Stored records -
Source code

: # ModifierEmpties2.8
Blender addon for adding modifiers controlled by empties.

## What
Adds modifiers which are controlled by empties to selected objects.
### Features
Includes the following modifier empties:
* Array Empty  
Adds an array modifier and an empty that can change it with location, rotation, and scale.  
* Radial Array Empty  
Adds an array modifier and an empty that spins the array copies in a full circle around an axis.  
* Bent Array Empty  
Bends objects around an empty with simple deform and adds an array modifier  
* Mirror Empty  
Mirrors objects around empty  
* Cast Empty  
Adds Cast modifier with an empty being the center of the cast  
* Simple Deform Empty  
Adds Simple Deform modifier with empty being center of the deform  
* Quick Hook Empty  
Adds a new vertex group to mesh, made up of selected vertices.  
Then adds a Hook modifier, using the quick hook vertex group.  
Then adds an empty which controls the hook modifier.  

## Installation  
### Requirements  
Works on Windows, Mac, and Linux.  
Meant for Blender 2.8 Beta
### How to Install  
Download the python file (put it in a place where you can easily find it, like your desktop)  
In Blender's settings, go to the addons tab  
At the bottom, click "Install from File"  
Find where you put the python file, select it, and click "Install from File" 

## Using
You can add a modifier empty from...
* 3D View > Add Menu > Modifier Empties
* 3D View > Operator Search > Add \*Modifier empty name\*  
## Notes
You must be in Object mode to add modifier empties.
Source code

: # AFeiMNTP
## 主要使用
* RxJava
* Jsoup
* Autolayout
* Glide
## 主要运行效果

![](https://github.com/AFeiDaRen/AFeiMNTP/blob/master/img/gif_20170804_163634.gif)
==
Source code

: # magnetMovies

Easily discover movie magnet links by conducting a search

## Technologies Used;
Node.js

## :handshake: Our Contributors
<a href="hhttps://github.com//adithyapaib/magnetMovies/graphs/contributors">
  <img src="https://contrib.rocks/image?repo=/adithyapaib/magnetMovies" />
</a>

TASK DIRECTIONS - Could you set down, exactly as written, the lines above between the one holding "### Features" and the one holding "Menu > Modifier Empties", inclusive, and nothing more?

TASK SOLUTION -
### Features
Includes the following modifier empties:
* Array Empty  
Adds an array modifier and an empty that can change it with location, rotation, and scale.  
* Radial Array Empty  
Adds an array modifier and an empty that spins the array copies in a full circle around an axis.  
* Bent Array Empty  
Bends objects around an empty with simple deform and adds an array modifier  
* Mirror Empty  
Mirrors objects around empty  
* Cast Empty  
Adds Cast modifier with an empty being the center of the cast  
* Simple Deform Empty  
Adds Simple Deform modifier with empty being center of the deform  
* Quick Hook Empty  
Adds a new vertex group to mesh, made up of selected vertices.  
Then adds a Hook modifier, using the quick hook vertex group.  
Then adds an empty which controls the hook modifier.  

## Installation  
### Requirements  
Works on Windows, Mac, and Linux.  
Meant for Blender 2.8 Beta
### How to Install  
Download the python file (put it in a place where you can easily find it, like your desktop)  
In Blender's settings, go to the addons tab  
At the bottom, click "Install from File"  
Find where you put the python file, select it, and click "Install from File" 

## Using
You can add a modifier empty from...
* 3D View > Add Menu > Modifier Empties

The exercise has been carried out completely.